While the cattle market (pasar ternak) is
the domain of the men, the everyday village market is the world of women-haggling,
gossiping, cooking, working. Markets in most villages, even the size of
Ubud, take place every three days where you'll see a cornucopia of grains,
beans, seeds, greens, fruit, and pastes of all colors and textures, as
well as typical pasar, and snacks such as klepon, pisang rai, bubur sumsum.
Stands in the markets serve up soups, vegetables, curries, betel nut wrapped
in palm leaf. Great care is taken to make the food attractive so as to
catch the shopper's eye: flowers are strewn over fruit, dishes are brightly
garnished, and green leaves are spread under vegetables. Get there by 0600
with the housewives and pembantus (house-servants) because the best and
freshest produce and the best prices go to the quick and audacious. There
are at least three price levels: the lowest to those in the same kampung,
a higher price to fellow Balinese, and highest of all to the Javanese and
other foreigners who pay a "newcomer's tax" on local goods and
services (don't feel ripped off, it's a negligible amount). Treat bargaining
as entertainment, an enjoyable means of communication.
Supermarkets
At a number of Western-style, air-conditioned supermarkets around the island
you can score such imported and expensive items as peanut butter, jams,
cereal, liquor, Australian T-bone steaks, New Zealand lamb legs, U.S. sirloins
(local meat is too lean and tough), frozen meat, and fresh seafood from
lobster to snapper. Most are laid out like mini-shopping malls. Some even
offer discounted goods, giveaways, and special promotions. Kuta's Galael
Dewata (with a branch on Jl. Bypass in Sanur) has the best deli and wine
selections (bottles of wine start at Rp20,000). There's even a market in
Seminyak near the road down to the Oberoi that's open 24-hours called K-Markt.

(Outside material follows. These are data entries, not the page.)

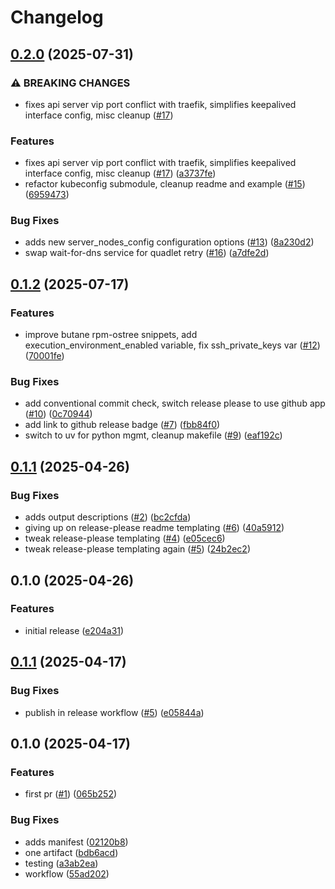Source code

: # Changelog

## [0.2.0](https://github.com/marshallford/terraform-ansible-k3s/compare/v0.1.2...v0.2.0) (2025-07-31)


### ⚠ BREAKING CHANGES

* fixes api server vip port conflict with traefik, simplifies keepalived interface config, misc cleanup ([#17](https://github.com/marshallford/terraform-ansible-k3s/issues/17))

### Features

* fixes api server vip port conflict with traefik, simplifies keepalived interface config, misc cleanup ([#17](https://github.com/marshallford/terraform-ansible-k3s/issues/17)) ([a3737fe](https://github.com/marshallford/terraform-ansible-k3s/commit/a3737fe79028f4320d7da6deb91bd530e10558cd))
* refactor kubeconfig submodule, cleanup readme and example ([#15](https://github.com/marshallford/terraform-ansible-k3s/issues/15)) ([6959473](https://github.com/marshallford/terraform-ansible-k3s/commit/6959473738f0e7f2e88fa031c21a35d14896c01f))


### Bug Fixes

* adds new server_nodes_config configuration options ([#13](https://github.com/marshallford/terraform-ansible-k3s/issues/13)) ([8a230d2](https://github.com/marshallford/terraform-ansible-k3s/commit/8a230d26bb92aca1cd7a25ade78584f6630a0532))
* swap wait-for-dns service for quadlet retry ([#16](https://github.com/marshallford/terraform-ansible-k3s/issues/16)) ([a7dfe2d](https://github.com/marshallford/terraform-ansible-k3s/commit/a7dfe2d01655e8e64e204f38c77ba43f842968b8))

## [0.1.2](https://github.com/marshallford/terraform-ansible-k3s/compare/v0.1.1...v0.1.2) (2025-07-17)


### Features

* improve butane rpm-ostree snippets, add execution_environment_enabled variable, fix ssh_private_keys var ([#12](https://github.com/marshallford/terraform-ansible-k3s/issues/12)) ([70001fe](https://github.com/marshallford/terraform-ansible-k3s/commit/70001fee494b9079694793f6e0d44665a6e44527))


### Bug Fixes

* add conventional commit check, switch release please to use github app ([#10](https://github.com/marshallford/terraform-ansible-k3s/issues/10)) ([0c70944](https://github.com/marshallford/terraform-ansible-k3s/commit/0c7094497b1ad4a75d6455d4ede577d6d4dd3798))
* add link to github release badge ([#7](https://github.com/marshallford/terraform-ansible-k3s/issues/7)) ([fbb84f0](https://github.com/marshallford/terraform-ansible-k3s/commit/fbb84f0e4bea466433b63896332ee1d140f27c8e))
* switch to uv for python mgmt, cleanup makefile ([#9](https://github.com/marshallford/terraform-ansible-k3s/issues/9)) ([eaf192c](https://github.com/marshallford/terraform-ansible-k3s/commit/eaf192c72b2a7c4342353cd12d71d9f47dfa6a85))

## [0.1.1](https://github.com/marshallford/terraform-ansible-k3s/compare/v0.1.0...v0.1.1) (2025-04-26)


### Bug Fixes

* adds output descriptions ([#2](https://github.com/marshallford/terraform-ansible-k3s/issues/2)) ([bc2cfda](https://github.com/marshallford/terraform-ansible-k3s/commit/bc2cfda1a7a3654178d8cf1299e6b22a6af9ef56))
* giving up on release-please readme templating ([#6](https://github.com/marshallford/terraform-ansible-k3s/issues/6)) ([40a5912](https://github.com/marshallford/terraform-ansible-k3s/commit/40a5912ccdce914da6ea70e8e728b6f8b0676a94))
* tweak release-please templating ([#4](https://github.com/marshallford/terraform-ansible-k3s/issues/4)) ([e05cec6](https://github.com/marshallford/terraform-ansible-k3s/commit/e05cec6c07f16de9a46eead3e3f29ef44c87d494))
* tweak release-please templating again ([#5](https://github.com/marshallford/terraform-ansible-k3s/issues/5)) ([24b2ec2](https://github.com/marshallford/terraform-ansible-k3s/commit/24b2ec26b69fbb02dbf13d2b9de4127a67c10c16))

## 0.1.0 (2025-04-26)


### Features

* initial release ([e204a31](https://github.com/marshallford/terraform-ansible-k3s/commit/e204a317bfe03801877ad5c50789eac0eb533676))

## [0.1.1](https://github.com/marshallford/terraform-ansible-k3s/compare/v0.1.0...v0.1.1) (2025-04-17)


### Bug Fixes

* publish in release workflow ([#5](https://github.com/marshallford/terraform-ansible-k3s/issues/5)) ([e05844a](https://github.com/marshallford/terraform-ansible-k3s/commit/e05844a4ce4ff123a21190292424a4bdbbcd630c))

## 0.1.0 (2025-04-17)


### Features

* first pr ([#1](https://github.com/marshallford/terraform-ansible-k3s/issues/1)) ([065b252](https://github.com/marshallford/terraform-ansible-k3s/commit/065b252b65d98286364d19eedab3d633c440feb0))


### Bug Fixes

* adds manifest ([02120b8](https://github.com/marshallford/terraform-ansible-k3s/commit/02120b875df9d2f035ccd06bfb465e254083f44a))
* one artifact ([bdb6acd](https://github.com/marshallford/terraform-ansible-k3s/commit/bdb6acd5ed82bc7cbe14209a21cb88878f9ff50a))
* testing ([a3ab2ea](https://github.com/marshallford/terraform-ansible-k3s/commit/a3ab2eac4821d1f227c17339269cc59d482c9c08))
* workflow ([55ad202](https://github.com/marshallford/terraform-ansible-k3s/commit/55ad20275c26fdf3a40f6ced3071fea3efb1c15d))
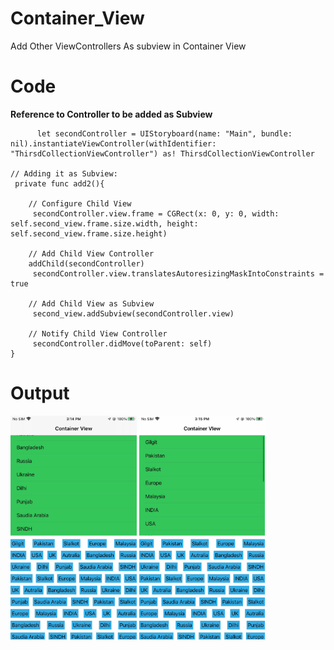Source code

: # Container_View

Add Other ViewControllers As subview in Container View 

# Code

**Reference to Controller to be added as Subview**

          let secondController = UIStoryboard(name: "Main", bundle: nil).instantiateViewController(withIdentifier: "ThirsdCollectionViewController") as! ThirsdCollectionViewController

    // Adding it as Subview:
     private func add2(){

        // Configure Child View
         secondController.view.frame = CGRect(x: 0, y: 0, width: self.second_view.frame.size.width, height: self.second_view.frame.size.height)

        // Add Child View Controller
        addChild(secondController)
         secondController.view.translatesAutoresizingMaskIntoConstraints = true

        // Add Child View as Subview
         second_view.addSubview(secondController.view)

        // Notify Child View Controller
         secondController.didMove(toParent: self)
    }
      

# Output

<img src="ScreenShort/screen.jpg" width="40%">
<img src="ScreenShort/screen2.jpg" width="40%">

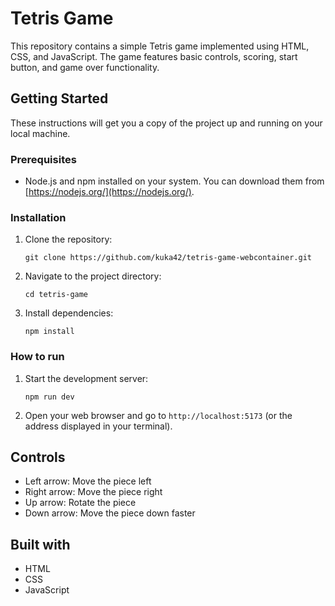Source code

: # Tetris Game

This repository contains a simple Tetris game implemented using HTML, CSS, and JavaScript. The game features basic controls, scoring, start button, and game over functionality.

## Getting Started

These instructions will get you a copy of the project up and running on your local machine.

### Prerequisites

*   Node.js and npm installed on your system. You can download them from [https://nodejs.org/](https://nodejs.org/).

### Installation

1.  Clone the repository:

        git clone https://github.com/kuka42/tetris-game-webcontainer.git


2.  Navigate to the project directory:

        cd tetris-game

3.  Install dependencies:

        npm install


### How to run

1.  Start the development server:

        npm run dev


2.  Open your web browser and go to `http://localhost:5173` (or the address displayed in your terminal).

## Controls

*   Left arrow: Move the piece left
*   Right arrow: Move the piece right
*   Up arrow: Rotate the piece
*   Down arrow: Move the piece down faster

## Built with

*   HTML
*   CSS
*   JavaScript


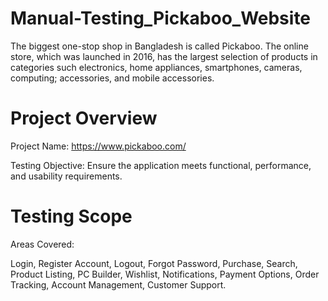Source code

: # Manual-Testing_Pickaboo_Website
The biggest one-stop shop in Bangladesh is called Pickaboo. The online store, which was launched in 2016, has the largest selection of products in categories such electronics, home appliances, smartphones, cameras, computing; accessories, and mobile accessories.

# Project Overview
Project Name: https://www.pickaboo.com/

Testing Objective: Ensure the application meets functional, performance, and usability requirements.

# Testing Scope

Areas Covered:

Login, 
Register Account, 
Logout,
Forgot Password,
Purchase,
Search,
Product Listing,
PC Builder,
Wishlist,
Notifications,
Payment Options,
Order Tracking,
Account Management,
Customer Support.
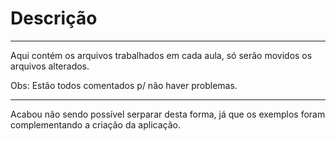 # Descrição

---

Aqui contém os arquivos trabalhados em cada aula, só serão movidos os arquivos alterados.

Obs: Estão todos comentados p/ não haver problemas.

---

Acabou não sendo possível serparar desta forma, já que os exemplos foram complementando a criação da aplicação.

It carries deli items like fresh and processed cheeses, fresh baked breads,
dairy products, cereals, biscuits, and beverages. If you're buying biscuits,
nuts, and snacks, get the Indonesian product, which is fresh, delicious,
and cheap. Especially good are the locally produced butter cookies and
shortbreads. All imported fruit is expensive, but if you want oranges or
stone fruit you have no choice in the matter.